> [Materials provided]:
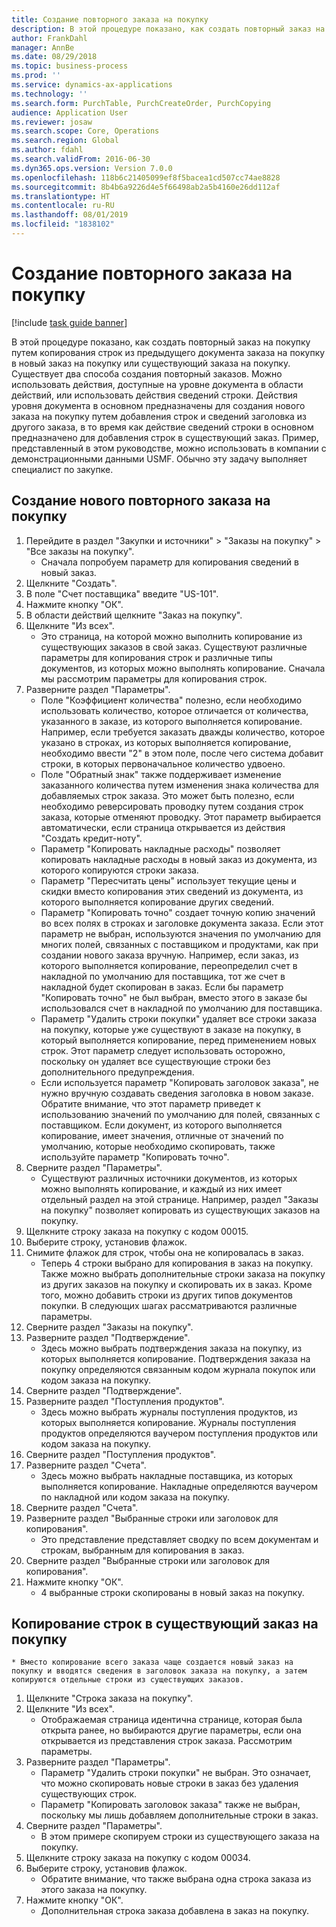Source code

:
 ```yaml
---
title: Создание повторного заказа на покупку
description: В этой процедуре показано, как создать повторный заказ на покупку путем копирования строк из предыдущего документа заказа на покупку в новый заказ на покупку или существующий заказа на покупку.
author: FrankDahl
manager: AnnBe
ms.date: 08/29/2018
ms.topic: business-process
ms.prod: ''
ms.service: dynamics-ax-applications
ms.technology: ''
ms.search.form: PurchTable, PurchCreateOrder, PurchCopying
audience: Application User
ms.reviewer: josaw
ms.search.scope: Core, Operations
ms.search.region: Global
ms.author: fdahl
ms.search.validFrom: 2016-06-30
ms.dyn365.ops.version: Version 7.0.0
ms.openlocfilehash: 118b6c21405099ef8f5bacea1cd507cc74ae8828
ms.sourcegitcommit: 8b4b6a9226d4e5f66498ab2a5b4160e26dd112af
ms.translationtype: HT
ms.contentlocale: ru-RU
ms.lasthandoff: 08/01/2019
ms.locfileid: "1838102"
---
```

# <a name="create-a-repeat-purchase-order"></a>Создание повторного заказа на покупку

[!include [task guide banner](../../includes/task-guide-banner.md)]

В этой процедуре показано, как создать повторный заказ на покупку путем копирования строк из предыдущего документа заказа на покупку в новый заказ на покупку или существующий заказа на покупку. Существует два способа создания повторный заказов. Можно использовать действия, доступные на уровне документа в области действий, или использовать действия сведений строки. Действия уровня документа в основном предназначены для создания нового заказа на покупку путем добавления строк и сведений заголовка из другого заказа, в то время как действие сведений строки в основном предназначено для добавления строк в существующий заказ. Пример, представленный в этом руководстве, можно использовать в компании с демонстрационными данными USMF. Обычно эту задачу выполняет специалист по закупке.


## <a name="create-a-new-repeat-purchase-order"></a>Создание нового повторного заказа на покупку
1. Перейдите в раздел "Закупки и источники" > "Заказы на покупку" > "Все заказы на покупку".
    * Сначала попробуем параметр для копирования сведений в новый заказ.  
2. Щелкните "Создать".
3. В поле "Счет поставщика" введите "US-101".
4. Нажмите кнопку "OК".
5. В области действий щелкните "Заказ на покупку".
6. Щелкните "Из всех".
    * Это страница, на которой можно выполнить копирование из существующих заказов в свой заказ. Существуют различные параметры для копирования строк и различные типы документов, из которых можно выполнять копирование. Сначала мы рассмотрим параметры для копирования строк.   
7. Разверните раздел "Параметры".
    * Поле "Коэффициент количества" полезно, если необходимо использовать количество, которое отличается от количества, указанного в заказе, из которого выполняется копирование. Например, если требуется заказать дважды количество, которое указано в строках, из которых выполняется копирование, необходимо ввести "2" в этом поле, после чего система добавит строки, в которых первоначальное количество удвоено.  
    * Поле "Обратный знак" также поддерживает изменение заказанного количества путем изменения знака количества для добавляемых строк заказа. Это может быть полезно, если необходимо реверсировать проводку путем создания строк заказа, которые отменяют проводку. Этот параметр выбирается автоматически, если страница открывается из действия "Создать кредит-ноту".  
    * Параметр "Копировать накладные расходы" позволяет копировать накладные расходы в новый заказ из документа, из которого копируются строки заказа.  
    * Параметр "Пересчитать цены" использует текущие цены и скидки вместо копирования этих сведений из документа, из которого выполняется копирование других сведений.  
    * Параметр "Копировать точно" создает точную копию значений во всех полях в строках и заголовке документа заказа. Если этот параметр не выбран, используются значения по умолчанию для многих полей, связанных с поставщиком и продуктами, как при создании нового заказа вручную. Например, если заказ, из которого выполняется копирование, переопределил счет в накладной по умолчанию для поставщика, тот же счет в накладной будет скопирован в заказ. Если бы параметр "Копировать точно" не был выбран, вместо этого в заказе бы использовался счет в накладной по умолчанию для поставщика.  
    * Параметр "Удалить строки покупки" удаляет все строки заказа на покупку, которые уже существуют в заказе на покупку, в который выполняется копирование, перед применением новых строк. Этот параметр следует использовать осторожно, поскольку он удаляет все существующие строки без дополнительного предупреждения.  
    * Если используется параметр "Копировать заголовок заказа", не нужно вручную создавать сведения заголовка в новом заказе. Обратите внимание, что этот параметр приведет к использованию значений по умолчанию для полей, связанных с поставщиком. Если документ, из которого выполняется копирование, имеет значения, отличные от значений по умолчанию, которые необходимо скопировать, также используйте параметр "Копировать точно".  
8. Сверните раздел "Параметры".
    * Существуют различных источники документов, из которых можно выполнять копирование, и каждый из них имеет отдельный раздел на этой странице. Например, раздел "Заказы на покупку" позволяет копировать из существующих заказов на покупку.  
9. Щелкните строку заказа на покупку с кодом 00015. 
10. Выберите строку, установив флажок.
11. Снимите флажок для строк, чтобы она не копировалась в заказ.
    * Теперь 4 строки выбрано для копирования в заказ на покупку. Также можно выбрать дополнительные строки заказа на покупку из других заказов на покупку и скопировать их в заказ. Кроме того, можно добавить строки из других типов документов покупки. В следующих шагах рассматриваются различные параметры.  
12. Сверните раздел "Заказы на покупку".
13. Разверните раздел "Подтверждение".
    * Здесь можно выбрать подтверждения заказа на покупку, из которых выполняется копирование. Подтверждения заказа на покупку определяются связанным кодом журнала покупок или кодом заказа на покупку.  
14. Сверните раздел "Подтверждение".
15. Разверните раздел "Поступления продуктов".
    * Здесь можно выбрать журналы поступления продуктов, из которых выполняется копирование. Журналы поступления продуктов определяются ваучером поступления продуктов или кодом заказа на покупку.   
16. Сверните раздел "Поступления продуктов".
17. Разверните раздел "Счета".
    * Здесь можно выбрать накладные поставщика, из которых выполняется копирование. Накладные определяются ваучером по накладной или кодом заказа на покупку.   
18. Сверните раздел "Счета".
19. Разверните раздел "Выбранные строки или заголовок для копирования".
    * Это представление представляет сводку по всем документам и строкам, выбранным для копирования в заказ.   
20. Сверните раздел "Выбранные строки или заголовок для копирования".
21. Нажмите кнопку "OК".
    * 4 выбранные строки скопированы в новый заказ на покупку.   

## <a name="copy-lines-to-an-existing-purchase-order"></a>Копирование строк в существующий заказ на покупку
    * Вместо копирование всего заказа чаще создается новый заказ на покупку и вводятся сведения в заголовок заказа на покупку, а затем копируются отдельные строки из существующих заказов.  
1. Щелкните "Строка заказа на покупку".
2. Щелкните "Из всех".
    * Отображаемая страница идентична странице, которая была открыта ранее, но выбираются другие параметры, если она открывается из представления строк заказа. Рассмотрим параметры.   
3. Разверните раздел "Параметры".
    * Параметр "Удалить строки покупки" не выбран. Это означает, что можно скопировать новые строки в заказ без удаления существующих строк.   
    * Параметр "Копировать заголовок заказа" также не выбран, поскольку мы лишь добавляем дополнительные строки в заказ.   
4. Сверните раздел "Параметры".
    * В этом примере скопируем строки из существующего заказа на покупку.   
5. Щелкните строку заказа на покупку с кодом 00034. 
6. Выберите строку, установив флажок.
    * Обратите внимание, что также выбрана одна строка заказа из этого заказа на покупку.  
7. Нажмите кнопку "OК".
    * Дополнительная строка заказа добавлена в заказ на покупку.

> [Problem to work on]: How many lines of the entries contain the word "сведения"? Only the number is wanted.

> [Exercise answer]: 2